On 13 June 2012, the son of the Emperor of Japan, Prince Akishino, and his wife, Princess Kiko, visited Ashinaga Uganda.

===Internship program===
Ashinaga ran its first major internship program in 2014, hosting 100 interns from 28 different universities based in 13 countries. The interns’ main aims were to improve Ashinaga students’ conversational and communicative skills, help them develop educationally, and encourage a self-help mind-set.

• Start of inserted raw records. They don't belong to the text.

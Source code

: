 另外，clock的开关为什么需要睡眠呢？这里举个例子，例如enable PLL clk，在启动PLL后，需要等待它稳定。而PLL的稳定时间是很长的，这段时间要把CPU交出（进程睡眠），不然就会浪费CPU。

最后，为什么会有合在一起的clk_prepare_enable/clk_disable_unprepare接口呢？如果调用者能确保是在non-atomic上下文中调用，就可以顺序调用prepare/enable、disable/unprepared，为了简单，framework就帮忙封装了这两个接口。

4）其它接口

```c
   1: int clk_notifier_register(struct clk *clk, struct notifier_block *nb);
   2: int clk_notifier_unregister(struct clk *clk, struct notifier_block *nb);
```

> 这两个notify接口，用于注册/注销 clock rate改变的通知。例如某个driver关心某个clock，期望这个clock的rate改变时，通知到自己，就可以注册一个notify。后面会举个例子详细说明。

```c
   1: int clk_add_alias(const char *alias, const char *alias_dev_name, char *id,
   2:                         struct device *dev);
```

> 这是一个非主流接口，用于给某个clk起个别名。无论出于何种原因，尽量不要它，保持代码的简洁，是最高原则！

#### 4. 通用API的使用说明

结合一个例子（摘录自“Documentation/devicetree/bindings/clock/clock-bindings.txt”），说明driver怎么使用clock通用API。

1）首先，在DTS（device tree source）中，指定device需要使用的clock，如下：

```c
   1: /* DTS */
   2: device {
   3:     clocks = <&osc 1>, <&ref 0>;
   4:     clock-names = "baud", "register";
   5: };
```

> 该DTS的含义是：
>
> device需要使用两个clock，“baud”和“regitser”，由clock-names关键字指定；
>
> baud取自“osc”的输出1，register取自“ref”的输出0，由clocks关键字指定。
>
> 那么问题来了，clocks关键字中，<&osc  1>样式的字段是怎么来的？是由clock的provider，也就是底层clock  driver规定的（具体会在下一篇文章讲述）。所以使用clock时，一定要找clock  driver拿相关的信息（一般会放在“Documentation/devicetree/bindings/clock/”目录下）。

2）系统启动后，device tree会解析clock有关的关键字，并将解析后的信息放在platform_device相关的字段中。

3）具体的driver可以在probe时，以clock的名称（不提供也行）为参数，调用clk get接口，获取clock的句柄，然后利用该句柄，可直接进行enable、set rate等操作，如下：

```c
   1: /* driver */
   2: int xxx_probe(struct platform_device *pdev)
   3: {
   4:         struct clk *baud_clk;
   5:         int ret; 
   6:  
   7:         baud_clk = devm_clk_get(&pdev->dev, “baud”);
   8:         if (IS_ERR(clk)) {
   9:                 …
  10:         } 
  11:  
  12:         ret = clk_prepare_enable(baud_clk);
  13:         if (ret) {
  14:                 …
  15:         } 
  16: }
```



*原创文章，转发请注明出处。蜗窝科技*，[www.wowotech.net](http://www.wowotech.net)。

In addition, the 100 interns along with 50 Japanese students took part in a three-day "Global Student Conference" to discuss ways in which to implement the Ashinaga Africa Initiative.

==Ashinaga Africa Initiative==
In 2012, Ashinaga announced the start of a new project, the Ashinaga Africa Initiative, which has the stated aim "to liberate bereaved children in Africa from the chains of poverty and provide them with the education that they require to return to their homes as leaders in the fight against poverty, corruption, and exploitation."

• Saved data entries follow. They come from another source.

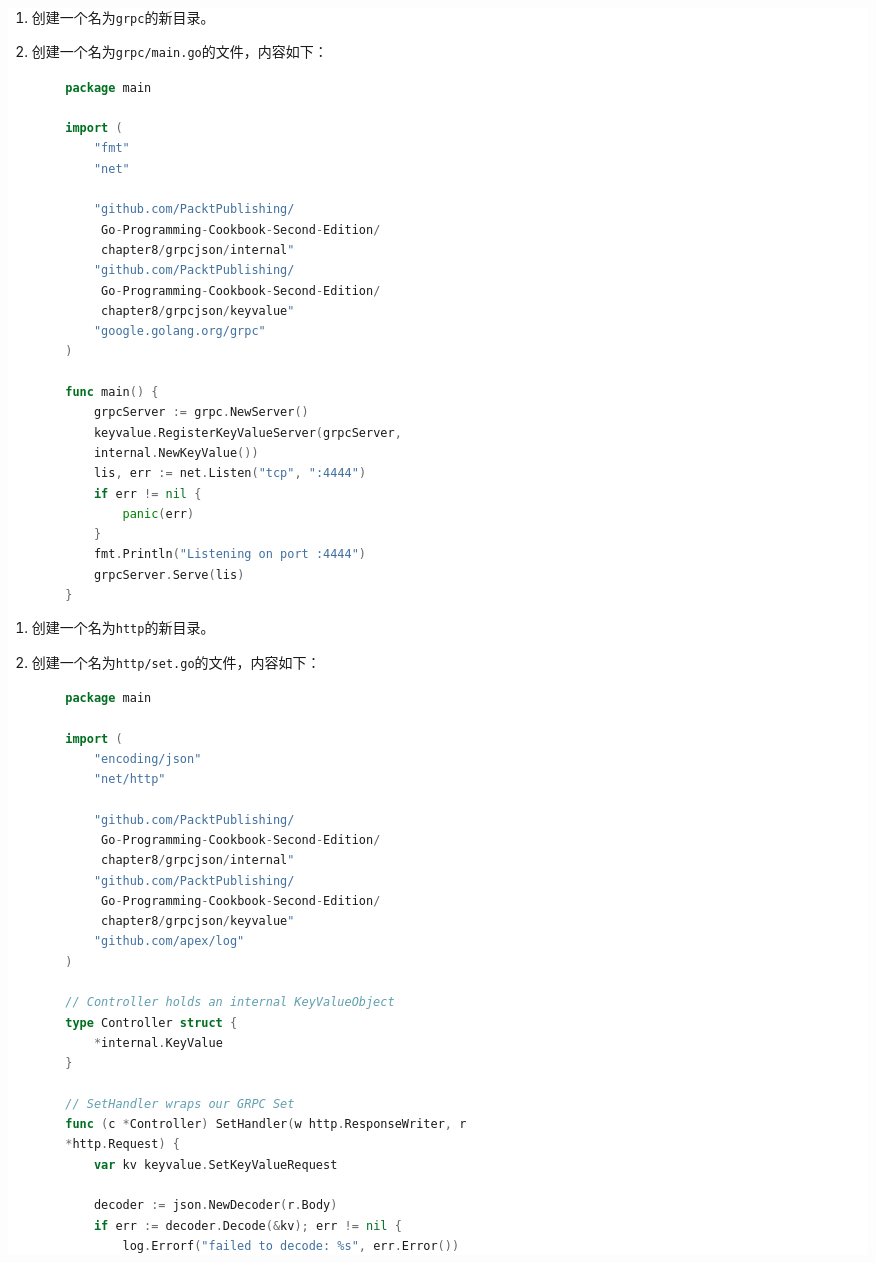 1.  创建一个名为`grpc`的新目录。

1.  创建一个名为`grpc/main.go`的文件，内容如下：

```go
        package main

        import (
            "fmt"
            "net"

            "github.com/PacktPublishing/
             Go-Programming-Cookbook-Second-Edition/
             chapter8/grpcjson/internal"
            "github.com/PacktPublishing/
             Go-Programming-Cookbook-Second-Edition/
             chapter8/grpcjson/keyvalue"
            "google.golang.org/grpc"
        )

        func main() {
            grpcServer := grpc.NewServer()
            keyvalue.RegisterKeyValueServer(grpcServer, 
            internal.NewKeyValue())
            lis, err := net.Listen("tcp", ":4444")
            if err != nil {
                panic(err)
            }
            fmt.Println("Listening on port :4444")
            grpcServer.Serve(lis)
        }
```

1.  创建一个名为`http`的新目录。

1.  创建一个名为`http/set.go`的文件，内容如下：

```go
        package main

        import (
            "encoding/json"
            "net/http"

            "github.com/PacktPublishing/
             Go-Programming-Cookbook-Second-Edition/
             chapter8/grpcjson/internal"
            "github.com/PacktPublishing/
             Go-Programming-Cookbook-Second-Edition/
             chapter8/grpcjson/keyvalue"
            "github.com/apex/log"
        )

        // Controller holds an internal KeyValueObject
        type Controller struct {
            *internal.KeyValue
        }

        // SetHandler wraps our GRPC Set
        func (c *Controller) SetHandler(w http.ResponseWriter, r 
        *http.Request) {
            var kv keyvalue.SetKeyValueRequest

            decoder := json.NewDecoder(r.Body)
            if err := decoder.Decode(&kv); err != nil {
                log.Errorf("failed to decode: %s", err.Error())
```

The aims of the Ashinaga Africa Initiative include:

- Identifying and select one gifted but needy student who has lost one or both parents from each of Africa's 49 Sub-Saharan nations
- Supporting these students to attend the world's top-ranked universities by providing them with necessary scholarships and living expenses for four years of education
- Coordinating with international "Ashinaga-san" contributors to provide necessary financial assistance in cases where university-based funding is not sufficient to cover the support needed
- Establishing an advisory board consisting of influential individuals (so-called Kenjin and Tatsujin) throughout the world who can serve as mentors for the project
- Eradicating poverty for all orphaned students through increased access to education and professional training

A Kokoro Juku was constructed in Nansana, Uganda, in 2015 support of these aims.

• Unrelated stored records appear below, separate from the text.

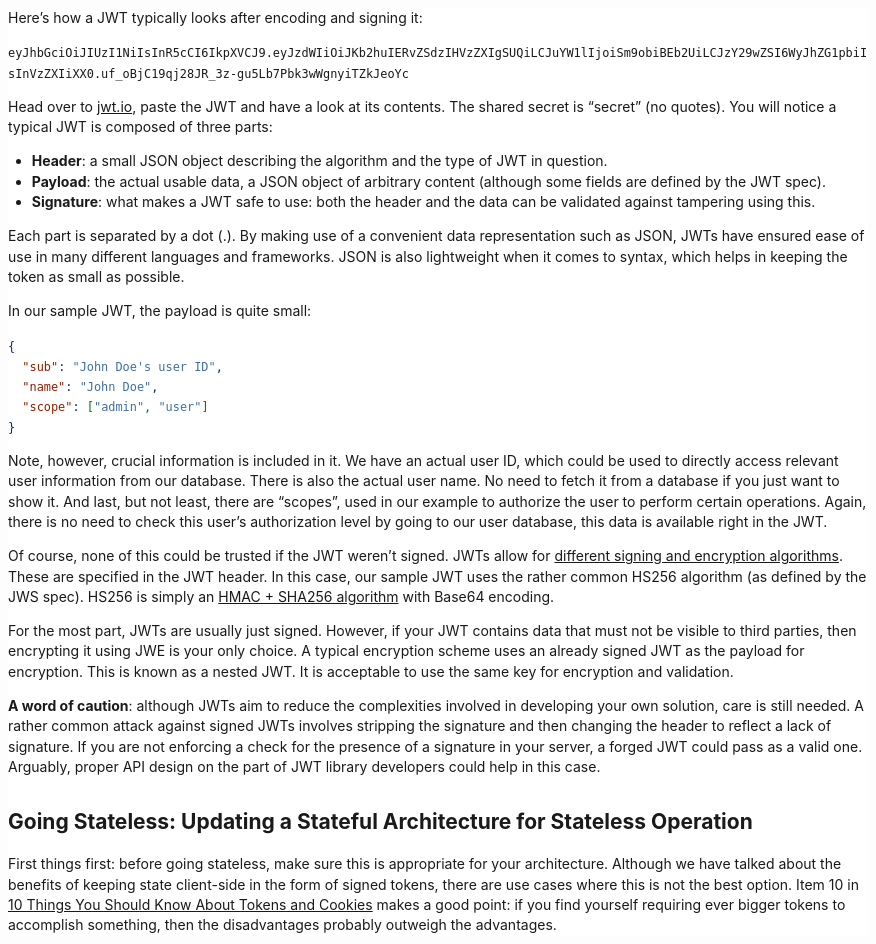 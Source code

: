 Here’s how a JWT typically looks after encoding and signing it:

```text
eyJhbGciOiJIUzI1NiIsInR5cCI6IkpXVCJ9.eyJzdWIiOiJKb2huIERvZSdzIHVzZXIgSUQiLCJuYW1lIjoiSm9obiBEb2UiLCJzY29wZSI6WyJhZG1pbiIsInVzZXIiXX0.uf_oBjC19qj28JR_3z-gu5Lb7Pbk3wWgnyiTZkJeoYc
```

Head over to [jwt.io](https://jwt.io), paste the JWT and have a look at its contents. The shared secret is “secret” (no quotes). You will notice a typical JWT is composed of three parts:

- **Header**: a small JSON object describing the algorithm and the type of JWT in question.
- **Payload**: the actual usable data, a JSON object of arbitrary content (although some fields are defined by the JWT spec).
- **Signature**: what makes a JWT safe to use: both the header and the data can be validated against tampering using this.

Each part is separated by a dot (.). By making use of a convenient data representation such as JSON, JWTs have ensured ease of use in many different languages and frameworks. JSON is also lightweight when it comes to syntax, which helps in keeping the token as small as possible.

In our sample JWT, the payload is quite small:

```json
{
  "sub": "John Doe's user ID",
  "name": "John Doe",
  "scope": ["admin", "user"]
}
```

Note, however, crucial information is included in it. We have an actual user ID, which could be used to directly access relevant user information from our database. There is also the actual user name. No need to fetch it from a database if you just want to show it. And last, but not least, there are “scopes”, used in our example to authorize the user to perform certain operations. Again, there is no need to check this user’s authorization level by going to our user database, this data is available right in the JWT.

Of course, none of this could be trusted if the JWT weren’t signed. JWTs allow for [different signing and encryption algorithms](https://auth0.com/blog/2015/12/17/json-web-token-signing-algorithms-overview/). These are specified in the JWT header. In this case, our sample JWT uses the rather common HS256 algorithm (as defined by the JWS spec). HS256 is simply an [HMAC + SHA256 algorithm](https://en.wikipedia.org/wiki/Hash-based_message_authentication_code) with Base64 encoding.

For the most part, JWTs are usually just signed. However, if your JWT contains data that must not be visible to third parties, then encrypting it using JWE is your only choice. A typical encryption scheme uses an already signed JWT as the payload for encryption. This is known as a nested JWT. It is acceptable to use the same key for encryption and validation.

**A word of caution**: although JWTs aim to reduce the complexities involved in developing your own solution, care is still needed. A rather common attack against signed JWTs involves stripping the signature and then changing the header to reflect a lack of signature. If you are not enforcing a check for the presence of a signature in your server, a forged JWT could pass as a valid one. Arguably, proper API design on the part of JWT library developers could help in this case.

## Going Stateless: Updating a Stateful Architecture for Stateless Operation
First things first: before going stateless, make sure this is appropriate for your architecture. Although we have talked about the benefits of keeping state client-side in the form of signed tokens, there are use cases where this is not the best option. Item 10 in [10 Things You Should Know About Tokens and Cookies](https://auth0.com/blog/ten-things-you-should-know-about-tokens-and-cookies/) makes a good point: if you find yourself requiring ever bigger tokens to accomplish something, then the disadvantages probably outweigh the advantages.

==="At Home in the World" performances===
The "At Home in the World" (世界がわが家) performance is the Ashinaga Africa Initiative’s public awareness program. It was first held in March 2014, in Sendai and Tokyo. The concert is a collaborative effort between Ashinaga and Vassar College, directed by John Caird, and features dancing and singing by children from a school run by Ashinaga Uganda, music by members of the Vassar College Choirs, and a wadaiko (traditional Japanese drumming) performed by a team of teenagers from Tohoku region that was devastated by triple disaster in March 2011. More performances are planned for 2015, to be held in New York City, Philadelphia, Washington, D.C., Tokyo, Osaka, and among other cities.

===Kenjin-Tatsujin Council===
The council's purpose is to act as an advisory board to Ashinaga, to provide guidance for the Ashinaga Africa Initiative and to develop Ashinaga's institutional trust and authority internationally. Kenjin are intellectual and business leaders held in high public regard and who are knowledgeable about global issues, while Tatsujin are nationally or internationally recognized artists, performers, and athletes who are socially active and globally conscious. As of June 2015, the Council comprises 66 members: 25 members from Europe, 17 members from North America, 11 members from South America and 13 members from Asia. The council is chaired by Louis Schweitzer.